Ulrike Stühmeyer-Pulfrich verantwortet seit Januar den Bereich Personal und Bildung im Vorstand der Diakonie München und Oberbayern. Im Gespräch verrät sie, warum Sie manchmal mit dem Begriff Human Resources hadert und warum Sie sich auf Bayern freut.

Frau Stühmeyer-Pulfrich, Sie hatten im Januar ihren ersten Arbeitstag bei der Diakonie München und Oberbayern. Wie haben Sie sich vorbereitet?

ULRIKE STÜHMEYER-PULFRICH: Der erste Tag in einer neuen Rolle ist natürlich etwas Besonderes. Zumal in dieser neuen Rolle. Ich bin mir bewusst, dass da auf mich geschaut wird. Aber, was ich wirklich sagen muss: Ich habe mich vor allem gefreut, jetzt endlich anfangen zu können.

Die Rolle als Vorständin für Personal und Bildung ist ja sowohl für Sie neu als auch für das Unternehmen.

Genau.
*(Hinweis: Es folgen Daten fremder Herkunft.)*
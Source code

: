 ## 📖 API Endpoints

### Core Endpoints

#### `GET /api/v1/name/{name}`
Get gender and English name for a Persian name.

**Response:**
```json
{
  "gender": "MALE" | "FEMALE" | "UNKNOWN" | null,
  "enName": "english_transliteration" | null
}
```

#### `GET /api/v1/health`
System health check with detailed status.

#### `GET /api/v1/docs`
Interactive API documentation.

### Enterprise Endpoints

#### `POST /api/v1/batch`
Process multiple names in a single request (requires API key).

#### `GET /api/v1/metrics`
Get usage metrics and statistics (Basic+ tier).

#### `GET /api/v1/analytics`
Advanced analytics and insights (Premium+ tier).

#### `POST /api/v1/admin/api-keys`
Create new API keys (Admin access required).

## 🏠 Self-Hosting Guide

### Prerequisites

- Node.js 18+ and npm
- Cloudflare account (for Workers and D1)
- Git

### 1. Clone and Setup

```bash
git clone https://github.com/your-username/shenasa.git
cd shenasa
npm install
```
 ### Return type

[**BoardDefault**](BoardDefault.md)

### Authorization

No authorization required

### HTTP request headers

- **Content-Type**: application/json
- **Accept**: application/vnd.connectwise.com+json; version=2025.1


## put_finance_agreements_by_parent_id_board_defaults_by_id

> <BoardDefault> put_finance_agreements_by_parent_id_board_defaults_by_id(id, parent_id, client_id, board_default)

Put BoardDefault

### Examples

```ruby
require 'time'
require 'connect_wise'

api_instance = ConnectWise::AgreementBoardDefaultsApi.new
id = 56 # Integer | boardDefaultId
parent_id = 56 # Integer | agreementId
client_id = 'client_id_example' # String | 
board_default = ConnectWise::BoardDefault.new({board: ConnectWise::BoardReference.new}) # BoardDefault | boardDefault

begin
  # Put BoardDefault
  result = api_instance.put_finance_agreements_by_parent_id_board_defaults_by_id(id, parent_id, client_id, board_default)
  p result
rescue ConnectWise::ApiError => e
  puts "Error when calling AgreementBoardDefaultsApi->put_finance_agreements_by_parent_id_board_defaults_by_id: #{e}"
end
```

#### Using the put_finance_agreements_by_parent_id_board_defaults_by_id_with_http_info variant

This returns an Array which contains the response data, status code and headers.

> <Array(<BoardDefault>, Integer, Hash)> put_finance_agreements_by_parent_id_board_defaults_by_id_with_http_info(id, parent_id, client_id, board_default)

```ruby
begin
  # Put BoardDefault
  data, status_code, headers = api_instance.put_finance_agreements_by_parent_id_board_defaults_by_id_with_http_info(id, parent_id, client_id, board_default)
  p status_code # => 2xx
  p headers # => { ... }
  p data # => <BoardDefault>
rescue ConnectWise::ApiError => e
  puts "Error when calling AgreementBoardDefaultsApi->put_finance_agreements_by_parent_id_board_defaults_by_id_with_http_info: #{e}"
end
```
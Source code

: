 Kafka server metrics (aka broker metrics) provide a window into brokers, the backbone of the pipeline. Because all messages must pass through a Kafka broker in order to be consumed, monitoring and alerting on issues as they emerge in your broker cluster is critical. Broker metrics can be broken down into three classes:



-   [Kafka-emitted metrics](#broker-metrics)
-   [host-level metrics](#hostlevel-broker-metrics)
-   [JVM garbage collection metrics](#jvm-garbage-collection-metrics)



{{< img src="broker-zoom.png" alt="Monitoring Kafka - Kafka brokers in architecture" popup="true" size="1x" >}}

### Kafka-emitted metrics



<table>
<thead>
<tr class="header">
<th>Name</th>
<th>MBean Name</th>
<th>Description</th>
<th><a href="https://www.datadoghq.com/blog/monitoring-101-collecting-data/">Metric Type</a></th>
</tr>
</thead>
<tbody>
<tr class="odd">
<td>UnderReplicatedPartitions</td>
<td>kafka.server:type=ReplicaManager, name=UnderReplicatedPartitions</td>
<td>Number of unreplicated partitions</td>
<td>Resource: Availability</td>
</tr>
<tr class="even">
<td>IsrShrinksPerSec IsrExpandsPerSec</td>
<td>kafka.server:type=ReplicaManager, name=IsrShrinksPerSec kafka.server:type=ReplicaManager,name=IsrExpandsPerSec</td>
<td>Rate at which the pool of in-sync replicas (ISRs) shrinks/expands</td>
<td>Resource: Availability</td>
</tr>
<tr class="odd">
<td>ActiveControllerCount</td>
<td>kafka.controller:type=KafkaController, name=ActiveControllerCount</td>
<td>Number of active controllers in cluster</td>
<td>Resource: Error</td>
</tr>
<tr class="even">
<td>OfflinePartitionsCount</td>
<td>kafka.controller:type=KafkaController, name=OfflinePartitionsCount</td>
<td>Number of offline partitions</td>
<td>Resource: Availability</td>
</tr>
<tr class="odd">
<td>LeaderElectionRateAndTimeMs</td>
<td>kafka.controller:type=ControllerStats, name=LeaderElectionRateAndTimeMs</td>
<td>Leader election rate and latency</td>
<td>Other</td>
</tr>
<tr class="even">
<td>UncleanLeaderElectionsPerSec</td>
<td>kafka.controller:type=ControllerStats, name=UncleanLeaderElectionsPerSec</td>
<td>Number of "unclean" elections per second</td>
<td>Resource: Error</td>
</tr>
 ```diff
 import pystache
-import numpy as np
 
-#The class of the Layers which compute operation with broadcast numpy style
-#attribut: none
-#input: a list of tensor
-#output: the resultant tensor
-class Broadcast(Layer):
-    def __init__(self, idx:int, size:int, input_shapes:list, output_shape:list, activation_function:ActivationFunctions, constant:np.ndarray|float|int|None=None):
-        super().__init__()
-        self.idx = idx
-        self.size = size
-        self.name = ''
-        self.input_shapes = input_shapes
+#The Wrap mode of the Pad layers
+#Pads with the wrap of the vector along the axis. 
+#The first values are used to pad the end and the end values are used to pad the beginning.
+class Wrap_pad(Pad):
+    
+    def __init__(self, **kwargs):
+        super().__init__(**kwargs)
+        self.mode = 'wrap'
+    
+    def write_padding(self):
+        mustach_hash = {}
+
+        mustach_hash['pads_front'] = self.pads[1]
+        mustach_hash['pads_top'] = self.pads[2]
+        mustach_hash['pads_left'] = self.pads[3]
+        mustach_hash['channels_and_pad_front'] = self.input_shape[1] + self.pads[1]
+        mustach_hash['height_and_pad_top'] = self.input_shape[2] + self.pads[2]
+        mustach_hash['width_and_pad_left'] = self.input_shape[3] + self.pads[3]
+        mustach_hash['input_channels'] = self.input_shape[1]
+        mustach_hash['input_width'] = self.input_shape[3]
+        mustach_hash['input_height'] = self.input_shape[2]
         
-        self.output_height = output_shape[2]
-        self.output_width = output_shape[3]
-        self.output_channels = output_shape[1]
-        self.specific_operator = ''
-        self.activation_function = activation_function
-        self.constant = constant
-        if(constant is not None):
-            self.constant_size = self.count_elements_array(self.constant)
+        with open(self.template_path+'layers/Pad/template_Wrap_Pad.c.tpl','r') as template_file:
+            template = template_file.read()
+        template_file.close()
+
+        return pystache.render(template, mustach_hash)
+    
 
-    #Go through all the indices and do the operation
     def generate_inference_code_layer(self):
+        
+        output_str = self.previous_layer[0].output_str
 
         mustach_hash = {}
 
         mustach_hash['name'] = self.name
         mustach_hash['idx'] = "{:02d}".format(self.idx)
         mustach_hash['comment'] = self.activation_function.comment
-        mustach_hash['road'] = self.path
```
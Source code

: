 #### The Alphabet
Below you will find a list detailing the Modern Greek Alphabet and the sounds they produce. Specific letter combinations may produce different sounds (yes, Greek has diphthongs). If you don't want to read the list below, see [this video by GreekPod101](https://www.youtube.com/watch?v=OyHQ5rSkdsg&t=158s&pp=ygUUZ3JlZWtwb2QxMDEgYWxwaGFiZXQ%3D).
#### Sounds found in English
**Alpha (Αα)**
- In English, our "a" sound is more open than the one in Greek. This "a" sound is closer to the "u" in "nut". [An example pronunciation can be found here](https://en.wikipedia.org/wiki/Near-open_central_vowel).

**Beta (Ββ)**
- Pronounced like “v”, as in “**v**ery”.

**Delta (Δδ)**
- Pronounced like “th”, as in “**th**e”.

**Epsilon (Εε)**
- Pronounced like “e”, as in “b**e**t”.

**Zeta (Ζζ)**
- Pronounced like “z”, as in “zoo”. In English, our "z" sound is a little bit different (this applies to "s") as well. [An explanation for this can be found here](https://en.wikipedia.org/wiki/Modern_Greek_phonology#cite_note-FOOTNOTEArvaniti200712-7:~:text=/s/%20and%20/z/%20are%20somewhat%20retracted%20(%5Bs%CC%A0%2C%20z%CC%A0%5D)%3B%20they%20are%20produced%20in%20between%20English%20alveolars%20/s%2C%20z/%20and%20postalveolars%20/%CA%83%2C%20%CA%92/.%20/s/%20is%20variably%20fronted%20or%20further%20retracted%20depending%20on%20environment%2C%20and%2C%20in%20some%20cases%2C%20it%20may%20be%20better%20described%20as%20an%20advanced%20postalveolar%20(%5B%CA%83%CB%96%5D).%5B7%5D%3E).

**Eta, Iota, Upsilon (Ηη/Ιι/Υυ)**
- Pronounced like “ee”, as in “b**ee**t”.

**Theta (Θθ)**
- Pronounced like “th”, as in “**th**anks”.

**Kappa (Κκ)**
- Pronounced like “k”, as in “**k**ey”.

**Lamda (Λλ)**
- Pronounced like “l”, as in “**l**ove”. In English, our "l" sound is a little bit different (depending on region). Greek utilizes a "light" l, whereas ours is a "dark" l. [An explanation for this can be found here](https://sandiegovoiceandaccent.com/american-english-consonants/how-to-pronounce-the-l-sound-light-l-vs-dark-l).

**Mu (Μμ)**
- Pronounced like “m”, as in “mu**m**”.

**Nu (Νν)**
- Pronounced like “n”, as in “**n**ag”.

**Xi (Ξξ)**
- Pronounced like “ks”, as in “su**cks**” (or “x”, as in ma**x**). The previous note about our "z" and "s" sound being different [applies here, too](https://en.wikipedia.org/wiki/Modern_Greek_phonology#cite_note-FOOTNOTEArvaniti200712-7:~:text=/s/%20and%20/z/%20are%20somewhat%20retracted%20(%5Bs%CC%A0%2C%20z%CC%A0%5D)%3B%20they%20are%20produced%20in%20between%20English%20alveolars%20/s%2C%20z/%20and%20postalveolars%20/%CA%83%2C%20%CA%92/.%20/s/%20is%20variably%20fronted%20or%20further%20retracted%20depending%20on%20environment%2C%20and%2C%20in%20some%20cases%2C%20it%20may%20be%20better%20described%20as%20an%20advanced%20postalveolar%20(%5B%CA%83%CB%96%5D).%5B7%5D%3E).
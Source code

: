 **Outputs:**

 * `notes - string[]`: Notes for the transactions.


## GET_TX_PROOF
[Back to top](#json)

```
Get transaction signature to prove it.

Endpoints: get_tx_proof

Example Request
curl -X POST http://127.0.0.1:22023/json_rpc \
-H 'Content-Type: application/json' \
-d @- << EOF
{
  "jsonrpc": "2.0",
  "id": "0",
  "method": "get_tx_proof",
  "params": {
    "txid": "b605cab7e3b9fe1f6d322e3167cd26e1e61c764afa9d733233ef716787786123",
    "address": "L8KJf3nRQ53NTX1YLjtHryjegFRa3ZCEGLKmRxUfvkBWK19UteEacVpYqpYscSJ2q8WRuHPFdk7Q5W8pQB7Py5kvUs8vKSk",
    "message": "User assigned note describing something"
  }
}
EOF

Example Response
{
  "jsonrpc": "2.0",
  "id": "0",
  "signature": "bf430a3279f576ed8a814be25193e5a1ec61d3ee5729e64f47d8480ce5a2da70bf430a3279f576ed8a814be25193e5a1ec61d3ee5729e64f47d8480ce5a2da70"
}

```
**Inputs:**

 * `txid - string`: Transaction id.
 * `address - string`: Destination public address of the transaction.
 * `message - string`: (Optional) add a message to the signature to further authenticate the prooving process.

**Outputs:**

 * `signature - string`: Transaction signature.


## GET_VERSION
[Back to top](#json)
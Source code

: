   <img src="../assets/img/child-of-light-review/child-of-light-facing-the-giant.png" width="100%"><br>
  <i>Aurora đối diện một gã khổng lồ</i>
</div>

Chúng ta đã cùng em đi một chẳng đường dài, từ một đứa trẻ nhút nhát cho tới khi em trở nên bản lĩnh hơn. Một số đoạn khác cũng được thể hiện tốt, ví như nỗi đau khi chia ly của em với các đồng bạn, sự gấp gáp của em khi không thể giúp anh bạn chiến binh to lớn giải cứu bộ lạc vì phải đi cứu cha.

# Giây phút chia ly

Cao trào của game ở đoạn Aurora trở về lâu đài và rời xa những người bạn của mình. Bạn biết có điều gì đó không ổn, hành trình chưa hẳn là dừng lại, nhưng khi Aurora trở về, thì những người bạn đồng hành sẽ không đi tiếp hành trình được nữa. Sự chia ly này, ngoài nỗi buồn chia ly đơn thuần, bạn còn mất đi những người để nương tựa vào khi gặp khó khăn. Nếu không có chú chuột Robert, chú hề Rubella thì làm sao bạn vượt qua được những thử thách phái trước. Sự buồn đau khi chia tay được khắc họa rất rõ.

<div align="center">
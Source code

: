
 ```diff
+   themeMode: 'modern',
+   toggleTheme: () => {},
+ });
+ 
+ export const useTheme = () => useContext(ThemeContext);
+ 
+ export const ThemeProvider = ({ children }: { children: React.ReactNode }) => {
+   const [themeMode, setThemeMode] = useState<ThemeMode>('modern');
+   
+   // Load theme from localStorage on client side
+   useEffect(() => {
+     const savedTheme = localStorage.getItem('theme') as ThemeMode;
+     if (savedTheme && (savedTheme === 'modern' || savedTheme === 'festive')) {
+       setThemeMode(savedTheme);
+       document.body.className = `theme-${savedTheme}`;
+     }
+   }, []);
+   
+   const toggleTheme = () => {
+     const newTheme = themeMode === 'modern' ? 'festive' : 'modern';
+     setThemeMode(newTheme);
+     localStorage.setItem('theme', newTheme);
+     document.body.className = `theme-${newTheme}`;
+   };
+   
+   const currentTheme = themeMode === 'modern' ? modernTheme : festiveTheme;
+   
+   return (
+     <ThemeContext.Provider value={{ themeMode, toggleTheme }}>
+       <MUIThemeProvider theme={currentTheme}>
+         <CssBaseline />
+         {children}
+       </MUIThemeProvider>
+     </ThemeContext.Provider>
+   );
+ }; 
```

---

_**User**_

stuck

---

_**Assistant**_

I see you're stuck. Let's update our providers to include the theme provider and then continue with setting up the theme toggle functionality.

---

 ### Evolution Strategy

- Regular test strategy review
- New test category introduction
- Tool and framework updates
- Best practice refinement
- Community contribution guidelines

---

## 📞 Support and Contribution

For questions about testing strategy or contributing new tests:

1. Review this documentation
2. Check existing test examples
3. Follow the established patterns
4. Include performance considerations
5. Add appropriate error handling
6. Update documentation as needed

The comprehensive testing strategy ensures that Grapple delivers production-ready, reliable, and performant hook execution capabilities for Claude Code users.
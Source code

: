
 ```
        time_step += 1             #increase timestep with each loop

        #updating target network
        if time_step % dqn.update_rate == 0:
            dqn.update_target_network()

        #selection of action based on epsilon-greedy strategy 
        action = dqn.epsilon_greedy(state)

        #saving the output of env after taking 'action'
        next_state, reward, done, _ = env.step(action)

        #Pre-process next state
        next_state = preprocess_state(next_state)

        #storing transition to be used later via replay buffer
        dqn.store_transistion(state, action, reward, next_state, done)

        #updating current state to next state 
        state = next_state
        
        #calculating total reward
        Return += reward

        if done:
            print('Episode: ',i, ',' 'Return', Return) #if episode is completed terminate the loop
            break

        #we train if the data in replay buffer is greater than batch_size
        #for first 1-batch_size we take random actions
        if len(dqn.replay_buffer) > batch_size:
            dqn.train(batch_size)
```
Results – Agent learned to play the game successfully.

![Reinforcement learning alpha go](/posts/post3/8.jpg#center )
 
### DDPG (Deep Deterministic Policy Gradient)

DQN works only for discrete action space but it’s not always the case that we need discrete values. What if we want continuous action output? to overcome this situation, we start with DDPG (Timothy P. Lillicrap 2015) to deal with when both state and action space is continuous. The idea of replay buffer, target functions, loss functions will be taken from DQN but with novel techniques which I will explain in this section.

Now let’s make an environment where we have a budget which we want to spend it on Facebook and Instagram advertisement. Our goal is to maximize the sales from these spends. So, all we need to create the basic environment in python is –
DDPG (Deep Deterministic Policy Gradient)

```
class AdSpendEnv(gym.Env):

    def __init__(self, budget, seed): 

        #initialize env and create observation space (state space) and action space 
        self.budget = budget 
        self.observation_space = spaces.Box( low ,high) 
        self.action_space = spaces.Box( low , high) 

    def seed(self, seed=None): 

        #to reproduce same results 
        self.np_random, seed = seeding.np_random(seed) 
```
Ich muss schon sagen, es ist schon sehr progressiv. Nach meiner Kenntnis sind wir damit eine der ersten diakonischen Organisationen, die das Thema Personal so prominent im Vorstand platzieren. Ich glaube, dass wir damit eine gute Vorreiterrolle einnehmen und auch eine gewisse Strahlwirkung in das soziale Unternehmertum entfalten können.

Sie werden in den kommenden Wochen vor allem herumreisen und die unterschiedlichen Bereiche und Einrichtungen kennenlernen. Worum geht es Ihnen dabei?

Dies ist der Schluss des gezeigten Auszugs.